3. After the conviction, the appellant moved for a new trial based mainly on the separation of the jury, which motion the court overruled. Subsequently, another motion for a new trial was made on the ground that one of the jurors had formerly been adjudicated a lunatic and had been confined for three months in the state hospital for the insane; that this occurred in May, 1931, and that, in August, 1931, after he had been permitted to leave the hospital for the insane, a guardian of his estate was appointed for this juror, whose name was Clay. No certificate, as authorized by section 4583, Code 1930, had been given to him. Affidavits were filed by the appellant's counsel setting forth that neither of them knew of this juror being insane before, at the time, or during the trial of this cause. The court heard the motion and witnesses were examined, some of whom were of the opinion that Clay was still insane, and some that he was restored to his right mind and was fully capacitated to serve as a juror. He had served on another jury at that term of court, and had acted as bailiff at a preceding term of court. When the examination by counsel for the state was being developed, counsel for the appellant made this statement to the court:
"If the court please, counsel has asked several questions, evidently under the impression that I, John T. Smith, one of the attorneys for this defendant, was claiming that I had never heard that Mr. Clay had had mental trouble, and had been in the asylum. In fairness to the court and to counsel, I want to state that I had made no such claim or pretense. In other words, I want the record to show that I knew, and I take it nearly everybody who knew Mr. Clay before he had this mental trouble, knew that he had that trouble, but I do make affidavit here, and this is true, that I didn't know he had ever had a guardian. I didn't know but what he was entirely discharged from any disability until after the motion for the new trial had been overruled this afternoon."
The voir dire examination of Mr. Clay discloses that counsel did not examine him at all with reference to his mental capacity to serve as a juror.
This statement of counsel for the appellant is quite sufficient to show that he had adequate knowledge to put him on inquiry as to the mental capacity or qualifications of Mr. Clay at the time he was being impaneled for the trial of this cause.

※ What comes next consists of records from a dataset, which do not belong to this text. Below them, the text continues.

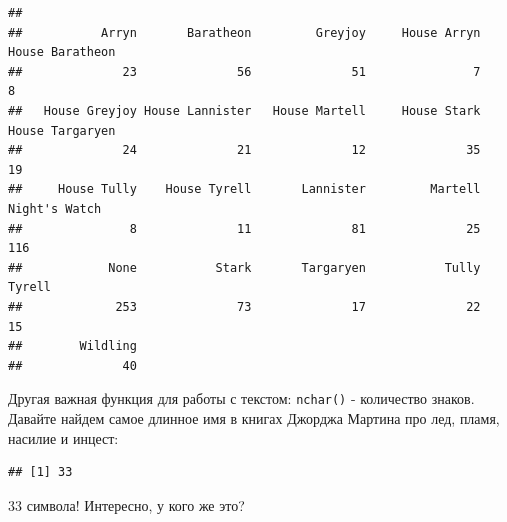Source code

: \documentclass[]{book}
\newenvironment{Shaded}{\begin{snugshade}}{\end{snugshade}}
\newcommand{\KeywordTok}[1]{\textcolor[rgb]{0.13,0.29,0.53}{\textbf{#1}}}
\newcommand{\DataTypeTok}[1]{\textcolor[rgb]{0.13,0.29,0.53}{#1}}
\newcommand{\DecValTok}[1]{\textcolor[rgb]{0.00,0.00,0.81}{#1}}
\newcommand{\StringTok}[1]{\textcolor[rgb]{0.31,0.60,0.02}{#1}}
\newcommand{\CommentTok}[1]{\textcolor[rgb]{0.56,0.35,0.01}{\textit{#1}}}
\newcommand{\OtherTok}[1]{\textcolor[rgb]{0.56,0.35,0.01}{#1}}
\newcommand{\OperatorTok}[1]{\textcolor[rgb]{0.81,0.36,0.00}{\textbf{#1}}}
\newcommand{\NormalTok}[1]{#1}
\begin{document}
\begin{Shaded}
\end{Shaded}

\begin{verbatim}
## 
##           Arryn       Baratheon         Greyjoy     House Arryn House Baratheon 
##              23              56              51               7               8 
##   House Greyjoy House Lannister   House Martell     House Stark House Targaryen 
##              24              21              12              35              19 
##     House Tully    House Tyrell       Lannister         Martell   Night's Watch 
##               8              11              81              25             116 
##            None           Stark       Targaryen           Tully          Tyrell 
##             253              73              17              22              15 
##        Wildling 
##              40
\end{verbatim}

Другая важная функция для работы с текстом: \texttt{nchar()} -
количество знаков. Давайте найдем самое длинное имя в книгах Джорджа
Мартина про лед, пламя, насилие и инцест:

\begin{Shaded}
\end{Shaded}

\begin{verbatim}
## [1] 33
\end{verbatim}

33 символа! Интересно, у кого же это?

\begin{Shaded}
\end{Shaded}
\end{document}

Under this state of facts, we must conclude that either counsel for the appellant, for the moment, forgot what he knew about the insanity of Mr. Clay, or that he concluded to take the chance of a trial before that particular jury, and that, having done so, the appellant must now be held to abide the consequences. Counsel waived the lack of mental capacity of the particular juror, which is, by no means, the equivalent of trying the defendant before a jury composed of less than twelve men.
No new trial can be granted under this state of the record. See Brown v. State, 60 Miss. 447; Lipscomb v. State, 76 Miss. 223, 25 So. 158; Fulcher v. State, 82 Miss. 630, 35 So. 170; Grady v. State, 158 Miss. 134, 130 So. 117; Hilbun v. State (Miss.), 148 So. 365, and 20 R.C.L. 241. The Fulcher Case supra is squarely in point.
In further support of the view here adopted that the appellant is not entitled to a new trial, the adjudication of insanity was only prima facie, and not conclusive, evidence, and the court went into the matter fully and determined that Clay was not disqualified because of his former insanity. The court was fully warranted in finding, from the evidence adduced, that the juror was mentally capable of performing the functions of a juror. We are of opinion that Clay stood a rather rigid examination by the trial court as to his mental capacity, and his recollection of the events of the trial. See 46 C.J. 89, section 48, note 4.
We find no reversible error in this case.
Affirmed.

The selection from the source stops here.